Items listed in a dataset
********

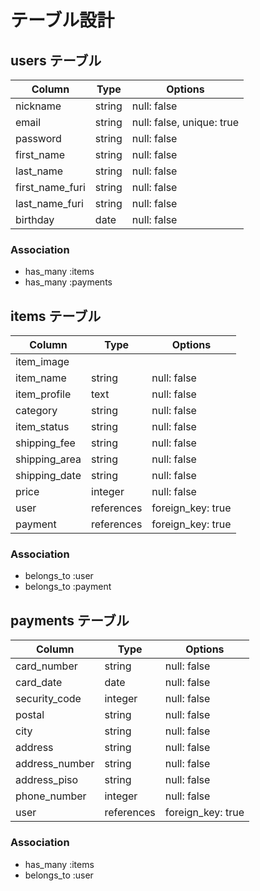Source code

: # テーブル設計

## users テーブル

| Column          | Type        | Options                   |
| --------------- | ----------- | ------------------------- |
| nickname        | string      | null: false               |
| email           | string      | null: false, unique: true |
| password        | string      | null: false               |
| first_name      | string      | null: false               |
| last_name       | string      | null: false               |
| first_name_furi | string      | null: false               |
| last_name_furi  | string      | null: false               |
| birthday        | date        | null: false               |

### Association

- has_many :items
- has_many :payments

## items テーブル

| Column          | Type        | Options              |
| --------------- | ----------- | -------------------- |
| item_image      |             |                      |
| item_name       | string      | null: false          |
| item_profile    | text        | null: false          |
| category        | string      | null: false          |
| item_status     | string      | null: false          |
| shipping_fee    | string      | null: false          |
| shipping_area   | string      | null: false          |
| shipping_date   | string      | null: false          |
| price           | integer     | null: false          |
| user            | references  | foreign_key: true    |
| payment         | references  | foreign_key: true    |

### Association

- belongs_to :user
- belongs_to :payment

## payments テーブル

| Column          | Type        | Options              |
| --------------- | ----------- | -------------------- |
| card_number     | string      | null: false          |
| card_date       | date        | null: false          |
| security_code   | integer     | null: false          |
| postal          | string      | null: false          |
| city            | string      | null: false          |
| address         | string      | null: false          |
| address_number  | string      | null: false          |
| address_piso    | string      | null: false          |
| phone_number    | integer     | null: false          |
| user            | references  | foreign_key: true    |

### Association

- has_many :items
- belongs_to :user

********

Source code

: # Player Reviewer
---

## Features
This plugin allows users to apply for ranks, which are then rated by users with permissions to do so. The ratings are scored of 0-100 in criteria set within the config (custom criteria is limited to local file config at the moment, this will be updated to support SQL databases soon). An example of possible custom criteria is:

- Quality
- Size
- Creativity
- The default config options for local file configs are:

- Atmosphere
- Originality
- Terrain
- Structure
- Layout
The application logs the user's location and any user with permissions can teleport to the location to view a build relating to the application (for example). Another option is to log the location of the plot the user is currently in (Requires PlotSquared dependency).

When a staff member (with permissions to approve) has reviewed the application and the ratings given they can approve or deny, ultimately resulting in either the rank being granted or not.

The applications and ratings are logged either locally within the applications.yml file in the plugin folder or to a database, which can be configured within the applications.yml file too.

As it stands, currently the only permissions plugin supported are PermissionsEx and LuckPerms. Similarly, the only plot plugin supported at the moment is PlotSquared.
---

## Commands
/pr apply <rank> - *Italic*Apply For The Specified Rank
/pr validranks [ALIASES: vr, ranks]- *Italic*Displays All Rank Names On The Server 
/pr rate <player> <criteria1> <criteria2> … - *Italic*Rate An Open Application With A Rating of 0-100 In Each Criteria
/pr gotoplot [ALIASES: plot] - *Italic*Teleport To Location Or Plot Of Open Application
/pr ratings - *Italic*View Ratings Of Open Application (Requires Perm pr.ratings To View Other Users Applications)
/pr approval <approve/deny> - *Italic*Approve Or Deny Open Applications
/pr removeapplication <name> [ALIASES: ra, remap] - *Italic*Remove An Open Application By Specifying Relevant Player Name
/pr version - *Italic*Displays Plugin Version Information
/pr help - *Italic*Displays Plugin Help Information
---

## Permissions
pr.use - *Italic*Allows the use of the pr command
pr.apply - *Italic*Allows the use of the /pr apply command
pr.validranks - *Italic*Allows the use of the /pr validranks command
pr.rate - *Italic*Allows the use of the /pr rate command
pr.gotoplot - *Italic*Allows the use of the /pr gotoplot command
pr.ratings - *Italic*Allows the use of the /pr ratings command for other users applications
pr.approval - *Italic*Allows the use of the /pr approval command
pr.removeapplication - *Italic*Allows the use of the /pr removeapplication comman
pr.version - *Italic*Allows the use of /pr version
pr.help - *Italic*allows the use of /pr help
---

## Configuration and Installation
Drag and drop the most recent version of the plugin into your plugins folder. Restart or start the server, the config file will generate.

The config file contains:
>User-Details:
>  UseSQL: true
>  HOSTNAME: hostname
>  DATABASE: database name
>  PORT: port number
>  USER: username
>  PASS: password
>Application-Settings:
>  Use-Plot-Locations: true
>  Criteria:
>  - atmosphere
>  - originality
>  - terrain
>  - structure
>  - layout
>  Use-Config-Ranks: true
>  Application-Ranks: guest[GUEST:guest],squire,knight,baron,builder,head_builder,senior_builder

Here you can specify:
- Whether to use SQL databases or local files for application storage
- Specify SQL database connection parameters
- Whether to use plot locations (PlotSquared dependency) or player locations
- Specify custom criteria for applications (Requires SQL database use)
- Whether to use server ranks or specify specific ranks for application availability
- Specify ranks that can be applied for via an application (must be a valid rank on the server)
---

********

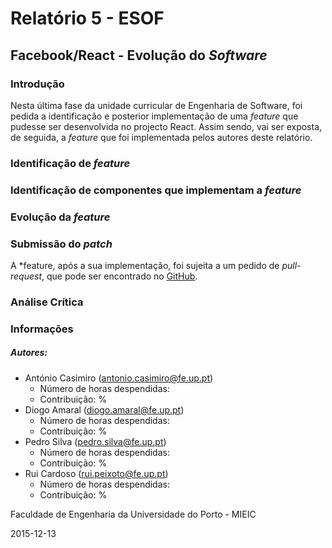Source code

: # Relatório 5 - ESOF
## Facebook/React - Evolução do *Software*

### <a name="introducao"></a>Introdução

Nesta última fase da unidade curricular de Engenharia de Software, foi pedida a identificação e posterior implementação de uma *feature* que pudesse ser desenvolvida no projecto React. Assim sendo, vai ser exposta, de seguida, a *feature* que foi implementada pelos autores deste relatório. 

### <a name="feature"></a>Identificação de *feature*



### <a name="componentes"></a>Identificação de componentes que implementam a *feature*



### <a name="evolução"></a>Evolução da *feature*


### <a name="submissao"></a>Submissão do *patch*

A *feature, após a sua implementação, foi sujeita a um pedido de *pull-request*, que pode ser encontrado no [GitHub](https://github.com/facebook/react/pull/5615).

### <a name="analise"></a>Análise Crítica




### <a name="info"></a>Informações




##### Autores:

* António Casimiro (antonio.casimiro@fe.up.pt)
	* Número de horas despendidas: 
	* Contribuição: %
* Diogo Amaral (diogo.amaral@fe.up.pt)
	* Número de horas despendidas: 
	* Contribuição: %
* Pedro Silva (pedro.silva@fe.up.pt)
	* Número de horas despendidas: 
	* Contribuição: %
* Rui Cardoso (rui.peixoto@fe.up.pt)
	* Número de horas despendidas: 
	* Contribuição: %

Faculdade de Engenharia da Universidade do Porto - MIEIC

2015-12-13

********

ABOUT THIS TASK >>
Count each line of the data where the word "Software" appears, then reply with the total only.

RESULT OF THE EXERCISE >>
2